Get Ready to Hit the Slopes
by Randy Leopando

You don’t have to wait for the snow to start falling to get ready for ski season. Start your training now and you’ll be sailing past those other ski bums on your way down the mountain.

Dusting the competition or showing off to friends are not the only reasons to get in shape before ski season. Skiing is an activity that requires a variety of skills: strength, endurance, balance and coordination. Hit the slopes without developing these skills and you may be in for more than a little embarrassment – you might even hurt yourself.

Sports specific training 

This is where sports-specific training comes in.

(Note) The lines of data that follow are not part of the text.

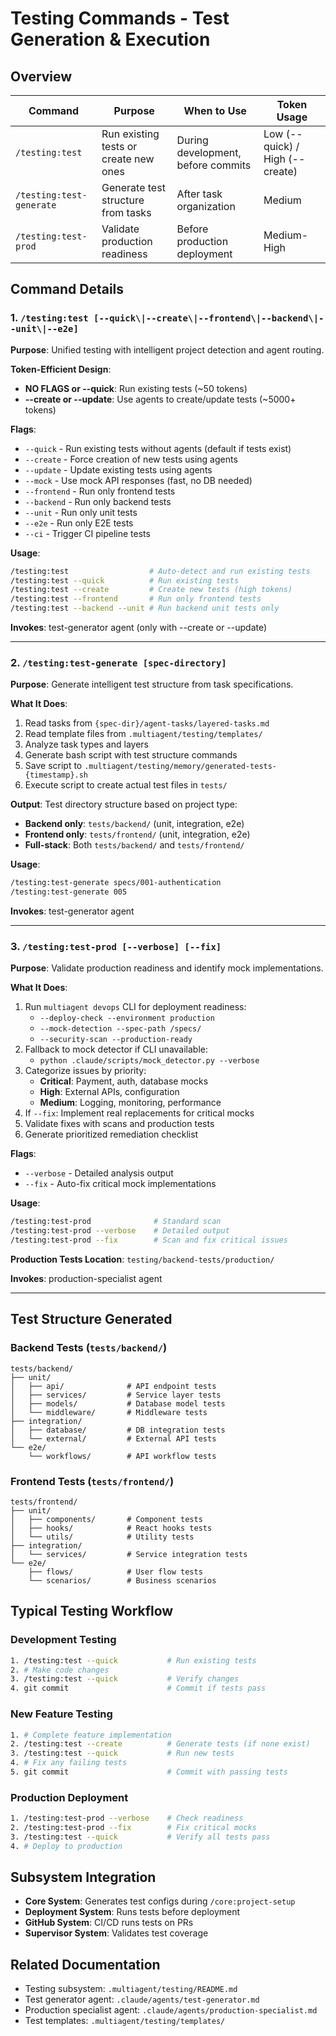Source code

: # Testing Commands - Test Generation & Execution

## Overview

| Command | Purpose | When to Use | Token Usage |
|---------|---------|-------------|-------------|
| `/testing:test` | Run existing tests or create new ones | During development, before commits | Low (--quick) / High (--create) |
| `/testing:test-generate` | Generate test structure from tasks | After task organization | Medium |
| `/testing:test-prod` | Validate production readiness | Before production deployment | Medium-High |

## Command Details

### 1. `/testing:test [--quick\|--create\|--frontend\|--backend\|--unit\|--e2e]`

**Purpose**: Unified testing with intelligent project detection and agent routing.

**Token-Efficient Design**:
- **NO FLAGS or --quick**: Run existing tests (~50 tokens)
- **--create or --update**: Use agents to create/update tests (~5000+ tokens)

**Flags**:
- `--quick` - Run existing tests without agents (default if tests exist)
- `--create` - Force creation of new tests using agents
- `--update` - Update existing tests using agents
- `--mock` - Use mock API responses (fast, no DB needed)
- `--frontend` - Run only frontend tests
- `--backend` - Run only backend tests
- `--unit` - Run only unit tests
- `--e2e` - Run only E2E tests
- `--ci` - Trigger CI pipeline tests

**Usage**:
```bash
/testing:test                  # Auto-detect and run existing tests
/testing:test --quick          # Run existing tests
/testing:test --create         # Create new tests (high tokens)
/testing:test --frontend       # Run only frontend tests
/testing:test --backend --unit # Run backend unit tests only
```

**Invokes**: test-generator agent (only with --create or --update)

---

### 2. `/testing:test-generate [spec-directory]`

**Purpose**: Generate intelligent test structure from task specifications.

**What It Does**:
1. Read tasks from `{spec-dir}/agent-tasks/layered-tasks.md`
2. Read template files from `.multiagent/testing/templates/`
3. Analyze task types and layers
4. Generate bash script with test structure commands
5. Save script to `.multiagent/testing/memory/generated-tests-{timestamp}.sh`
6. Execute script to create actual test files in `tests/`

**Output**: Test directory structure based on project type:
- **Backend only**: `tests/backend/` (unit, integration, e2e)
- **Frontend only**: `tests/frontend/` (unit, integration, e2e)
- **Full-stack**: Both `tests/backend/` and `tests/frontend/`

**Usage**:
```bash
/testing:test-generate specs/001-authentication
/testing:test-generate 005
```

**Invokes**: test-generator agent

---

### 3. `/testing:test-prod [--verbose] [--fix]`

**Purpose**: Validate production readiness and identify mock implementations.

**What It Does**:
1. Run `multiagent devops` CLI for deployment readiness:
   - `--deploy-check --environment production`
   - `--mock-detection --spec-path /specs/`
   - `--security-scan --production-ready`
2. Fallback to mock detector if CLI unavailable:
   - `python .claude/scripts/mock_detector.py --verbose`
3. Categorize issues by priority:
   - **Critical**: Payment, auth, database mocks
   - **High**: External APIs, configuration
   - **Medium**: Logging, monitoring, performance
4. If `--fix`: Implement real replacements for critical mocks
5. Validate fixes with scans and production tests
6. Generate prioritized remediation checklist

**Flags**:
- `--verbose` - Detailed analysis output
- `--fix` - Auto-fix critical mock implementations

**Usage**:
```bash
/testing:test-prod              # Standard scan
/testing:test-prod --verbose    # Detailed output
/testing:test-prod --fix        # Scan and fix critical issues
```

**Production Tests Location**: `testing/backend-tests/production/`

**Invokes**: production-specialist agent

---

## Test Structure Generated

### Backend Tests (`tests/backend/`)
```
tests/backend/
├── unit/
│   ├── api/              # API endpoint tests
│   ├── services/         # Service layer tests
│   ├── models/           # Database model tests
│   └── middleware/       # Middleware tests
├── integration/
│   ├── database/         # DB integration tests
│   └── external/         # External API tests
└── e2e/
    └── workflows/        # API workflow tests
```

### Frontend Tests (`tests/frontend/`)
```
tests/frontend/
├── unit/
│   ├── components/       # Component tests
│   ├── hooks/            # React hooks tests
│   └── utils/            # Utility tests
├── integration/
│   └── services/         # Service integration tests
└── e2e/
    ├── flows/            # User flow tests
    └── scenarios/        # Business scenarios
```

## Typical Testing Workflow

### Development Testing
```bash
1. /testing:test --quick           # Run existing tests
2. # Make code changes
3. /testing:test --quick           # Verify changes
4. git commit                      # Commit if tests pass
```

### New Feature Testing
```bash
1. # Complete feature implementation
2. /testing:test --create          # Generate tests (if none exist)
3. /testing:test --quick           # Run new tests
4. # Fix any failing tests
5. git commit                      # Commit with passing tests
```

### Production Deployment
```bash
1. /testing:test-prod --verbose    # Check readiness
2. /testing:test-prod --fix        # Fix critical mocks
3. /testing:test --quick           # Verify all tests pass
4. # Deploy to production
```

## Subsystem Integration

- **Core System**: Generates test configs during `/core:project-setup`
- **Deployment System**: Runs tests before deployment
- **GitHub System**: CI/CD runs tests on PRs
- **Supervisor System**: Validates test coverage

## Related Documentation

- Testing subsystem: `.multiagent/testing/README.md`
- Test generator agent: `.claude/agents/test-generator.md`
- Production specialist agent: `.claude/agents/production-specialist.md`
- Test templates: `.multiagent/testing/templates/`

Generally speaking, sports-specific training programs involve focusing on the various skills associated with a particular activity.  Depending on the sport, this may include health-related fitness components such as cardiovascular endurance, muscular strength and endurance, and flexibility.  A specific program may also take into account skill-related measures of fitness such as agility, balance, coordination, power, speed and reaction time. Most sports require a mixture of these components.

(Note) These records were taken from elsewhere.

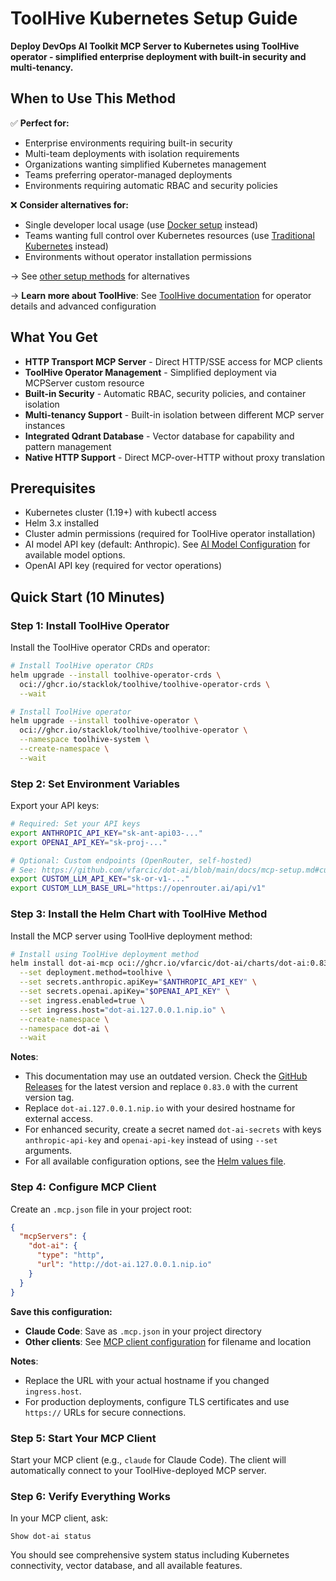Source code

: # ToolHive Kubernetes Setup Guide

**Deploy DevOps AI Toolkit MCP Server to Kubernetes using ToolHive operator - simplified enterprise deployment with built-in security and multi-tenancy.**

## When to Use This Method

✅ **Perfect for:**
- Enterprise environments requiring built-in security
- Multi-team deployments with isolation requirements
- Organizations wanting simplified Kubernetes management
- Teams preferring operator-managed deployments
- Environments requiring automatic RBAC and security policies

❌ **Consider alternatives for:**
- Single developer local usage (use [Docker setup](docker-setup.md) instead)
- Teams wanting full control over Kubernetes resources (use [Traditional Kubernetes](kubernetes-setup.md) instead)
- Environments without operator installation permissions

→ See [other setup methods](../mcp-setup.md#setup-methods) for alternatives

→ **Learn more about ToolHive**: See [ToolHive documentation](https://docs.stacklok.com/toolhive) for operator details and advanced configuration

## What You Get

- **HTTP Transport MCP Server** - Direct HTTP/SSE access for MCP clients 
- **ToolHive Operator Management** - Simplified deployment via MCPServer custom resource
- **Built-in Security** - Automatic RBAC, security policies, and container isolation
- **Multi-tenancy Support** - Built-in isolation between different MCP server instances
- **Integrated Qdrant Database** - Vector database for capability and pattern management
- **Native HTTP Support** - Direct MCP-over-HTTP without proxy translation

## Prerequisites

- Kubernetes cluster (1.19+) with kubectl access
- Helm 3.x installed
- Cluster admin permissions (required for ToolHive operator installation)
- AI model API key (default: Anthropic). See [AI Model Configuration](../mcp-setup.md#ai-model-configuration) for available model options.
- OpenAI API key (required for vector operations)

## Quick Start (10 Minutes)

### Step 1: Install ToolHive Operator

Install the ToolHive operator CRDs and operator:

```bash
# Install ToolHive operator CRDs
helm upgrade --install toolhive-operator-crds \
  oci://ghcr.io/stacklok/toolhive/toolhive-operator-crds \
  --wait

# Install ToolHive operator
helm upgrade --install toolhive-operator \
  oci://ghcr.io/stacklok/toolhive/toolhive-operator \
  --namespace toolhive-system \
  --create-namespace \
  --wait
```

### Step 2: Set Environment Variables

Export your API keys:

```bash
# Required: Set your API keys
export ANTHROPIC_API_KEY="sk-ant-api03-..."
export OPENAI_API_KEY="sk-proj-..."

# Optional: Custom endpoints (OpenRouter, self-hosted)
# See: https://github.com/vfarcic/dot-ai/blob/main/docs/mcp-setup.md#custom-endpoint-configuration
export CUSTOM_LLM_API_KEY="sk-or-v1-..."
export CUSTOM_LLM_BASE_URL="https://openrouter.ai/api/v1"
```

### Step 3: Install the Helm Chart with ToolHive Method

Install the MCP server using ToolHive deployment method:

```bash
# Install using ToolHive deployment method
helm install dot-ai-mcp oci://ghcr.io/vfarcic/dot-ai/charts/dot-ai:0.83.0 \
  --set deployment.method=toolhive \
  --set secrets.anthropic.apiKey="$ANTHROPIC_API_KEY" \
  --set secrets.openai.apiKey="$OPENAI_API_KEY" \
  --set ingress.enabled=true \
  --set ingress.host="dot-ai.127.0.0.1.nip.io" \
  --create-namespace \
  --namespace dot-ai \
  --wait
```

**Notes**: 
- This documentation may use an outdated version. Check the [GitHub Releases](https://github.com/vfarcic/dot-ai/releases) for the latest version and replace `0.83.0` with the current version tag.
- Replace `dot-ai.127.0.0.1.nip.io` with your desired hostname for external access.
- For enhanced security, create a secret named `dot-ai-secrets` with keys `anthropic-api-key` and `openai-api-key` instead of using `--set` arguments.
- For all available configuration options, see the [Helm values file](https://github.com/vfarcic/dot-ai/blob/main/charts/values.yaml).

### Step 4: Configure MCP Client

Create an `.mcp.json` file in your project root:

```json
{
  "mcpServers": {
    "dot-ai": {
      "type": "http",
      "url": "http://dot-ai.127.0.0.1.nip.io"
    }
  }
}
```

**Save this configuration:**
- **Claude Code**: Save as `.mcp.json` in your project directory
- **Other clients**: See [MCP client configuration](../mcp-setup.md#mcp-client-compatibility) for filename and location

**Notes**:
- Replace the URL with your actual hostname if you changed `ingress.host`.
- For production deployments, configure TLS certificates and use `https://` URLs for secure connections.

### Step 5: Start Your MCP Client

Start your MCP client (e.g., `claude` for Claude Code). The client will automatically connect to your ToolHive-deployed MCP server.

### Step 6: Verify Everything Works

In your MCP client, ask:
```
Show dot-ai status
```

You should see comprehensive system status including Kubernetes connectivity, vector database, and all available features.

Skiing is a sport that relies heavily on skill-related fitness. A traditional fitness program, which includes a combination of weight training and cardiovascular exercise, will only take you so far.   A specific training program to develop specific skills for skiing will take you from the peaks to the valleys in record time.

Get ready to ski 

There are several ways to begin a sports-specific training program. The simplest way is to include several new exercises in your regular workout schedule.  For example, performing wall sits that require you to ”sit” against a wall will help build up the isometric strength needed for the tuck position in skiing. Squats and lunges will build lower body strength for skiing tough terrain like moguls.  Exercises such as planks or trunk rotations with the cable to work your abdominals are essential in creating a solid ”core” for balance and agility.  It is important to train your body to withstand and absorb the impact associated with skiing. Plyometric movements, such as hopping from side to side, develop muscle power and strength as well as improve agility.

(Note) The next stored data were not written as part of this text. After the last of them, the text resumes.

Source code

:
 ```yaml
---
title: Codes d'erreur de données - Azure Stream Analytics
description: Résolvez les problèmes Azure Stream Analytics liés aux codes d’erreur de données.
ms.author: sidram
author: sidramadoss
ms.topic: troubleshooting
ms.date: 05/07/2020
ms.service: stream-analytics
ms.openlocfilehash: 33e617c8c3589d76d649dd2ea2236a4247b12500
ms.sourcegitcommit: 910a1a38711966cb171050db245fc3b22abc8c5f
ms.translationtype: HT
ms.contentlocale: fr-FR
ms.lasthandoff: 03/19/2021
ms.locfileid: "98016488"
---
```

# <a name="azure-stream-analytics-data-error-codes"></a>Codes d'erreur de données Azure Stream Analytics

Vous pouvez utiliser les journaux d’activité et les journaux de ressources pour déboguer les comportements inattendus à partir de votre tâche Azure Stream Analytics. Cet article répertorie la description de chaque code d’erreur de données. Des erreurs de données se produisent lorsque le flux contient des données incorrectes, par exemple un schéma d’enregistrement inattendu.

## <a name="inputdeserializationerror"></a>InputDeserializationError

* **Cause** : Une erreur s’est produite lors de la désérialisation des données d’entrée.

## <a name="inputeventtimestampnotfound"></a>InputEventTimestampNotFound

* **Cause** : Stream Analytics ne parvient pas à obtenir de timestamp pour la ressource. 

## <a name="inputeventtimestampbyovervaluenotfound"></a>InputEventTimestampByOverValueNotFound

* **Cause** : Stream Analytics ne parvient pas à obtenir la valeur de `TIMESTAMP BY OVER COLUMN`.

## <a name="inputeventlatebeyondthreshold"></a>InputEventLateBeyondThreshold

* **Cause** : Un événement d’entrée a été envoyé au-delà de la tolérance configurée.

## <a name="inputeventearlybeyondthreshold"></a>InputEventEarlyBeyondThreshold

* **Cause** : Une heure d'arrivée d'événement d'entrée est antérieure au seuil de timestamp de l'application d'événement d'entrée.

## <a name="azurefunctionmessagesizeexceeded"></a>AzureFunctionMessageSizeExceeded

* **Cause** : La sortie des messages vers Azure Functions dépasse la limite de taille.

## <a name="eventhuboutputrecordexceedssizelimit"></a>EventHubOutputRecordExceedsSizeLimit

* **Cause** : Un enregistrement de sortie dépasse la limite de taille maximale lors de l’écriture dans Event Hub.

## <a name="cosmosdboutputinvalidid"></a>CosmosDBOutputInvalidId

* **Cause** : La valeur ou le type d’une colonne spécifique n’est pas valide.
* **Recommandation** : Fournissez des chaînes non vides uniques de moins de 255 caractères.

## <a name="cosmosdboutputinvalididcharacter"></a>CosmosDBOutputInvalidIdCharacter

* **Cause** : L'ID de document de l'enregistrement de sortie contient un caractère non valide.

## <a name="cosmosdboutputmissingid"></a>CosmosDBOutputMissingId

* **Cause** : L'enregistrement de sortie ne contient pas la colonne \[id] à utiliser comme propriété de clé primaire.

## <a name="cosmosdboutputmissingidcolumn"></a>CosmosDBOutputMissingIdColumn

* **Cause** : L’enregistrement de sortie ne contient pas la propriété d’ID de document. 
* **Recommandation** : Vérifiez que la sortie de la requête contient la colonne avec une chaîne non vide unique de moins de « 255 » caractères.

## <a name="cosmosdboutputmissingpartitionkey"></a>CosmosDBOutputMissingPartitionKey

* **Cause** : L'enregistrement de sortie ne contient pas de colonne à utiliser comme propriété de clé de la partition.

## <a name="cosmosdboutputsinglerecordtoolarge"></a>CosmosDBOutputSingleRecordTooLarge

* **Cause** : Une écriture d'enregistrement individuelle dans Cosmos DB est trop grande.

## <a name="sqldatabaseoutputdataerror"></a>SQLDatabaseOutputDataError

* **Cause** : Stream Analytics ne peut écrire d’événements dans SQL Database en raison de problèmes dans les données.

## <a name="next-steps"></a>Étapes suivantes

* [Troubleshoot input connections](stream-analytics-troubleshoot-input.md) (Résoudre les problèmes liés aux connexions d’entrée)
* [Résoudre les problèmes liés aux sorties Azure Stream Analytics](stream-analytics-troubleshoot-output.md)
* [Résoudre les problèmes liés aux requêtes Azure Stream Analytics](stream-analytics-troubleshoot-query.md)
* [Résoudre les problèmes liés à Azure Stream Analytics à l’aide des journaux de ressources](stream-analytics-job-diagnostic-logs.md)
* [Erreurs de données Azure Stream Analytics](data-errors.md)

Set up your own ski circuit 

A great way to integrate these elements into your existing routine is to create a circuit training program, which involves rapidly moving from one exercise to the next, similar to what many NutriFormance trainers are doing with their clients.  A common circuit is 3-4 exercises with a maximum 30 seconds rest in between each exercise.  Your goal is to complete 3 sets for each circuit.    Add some of these exercises to your routine:  lateral hops over a cone for lateral agility; single leg squats for leg strength and balance; planks holds for core strength; squat jumps for leg power and shock absorption; and wall-sits to increase quad isometric strength similar to the tuck position.  One way to really maximize your time is to do a “wall-sit” while you do bicep curls, shoulder presses, or lateral shoulder raises – basically anything you do standing up, do a wall-sit instead!  Good luck this year on the slopes.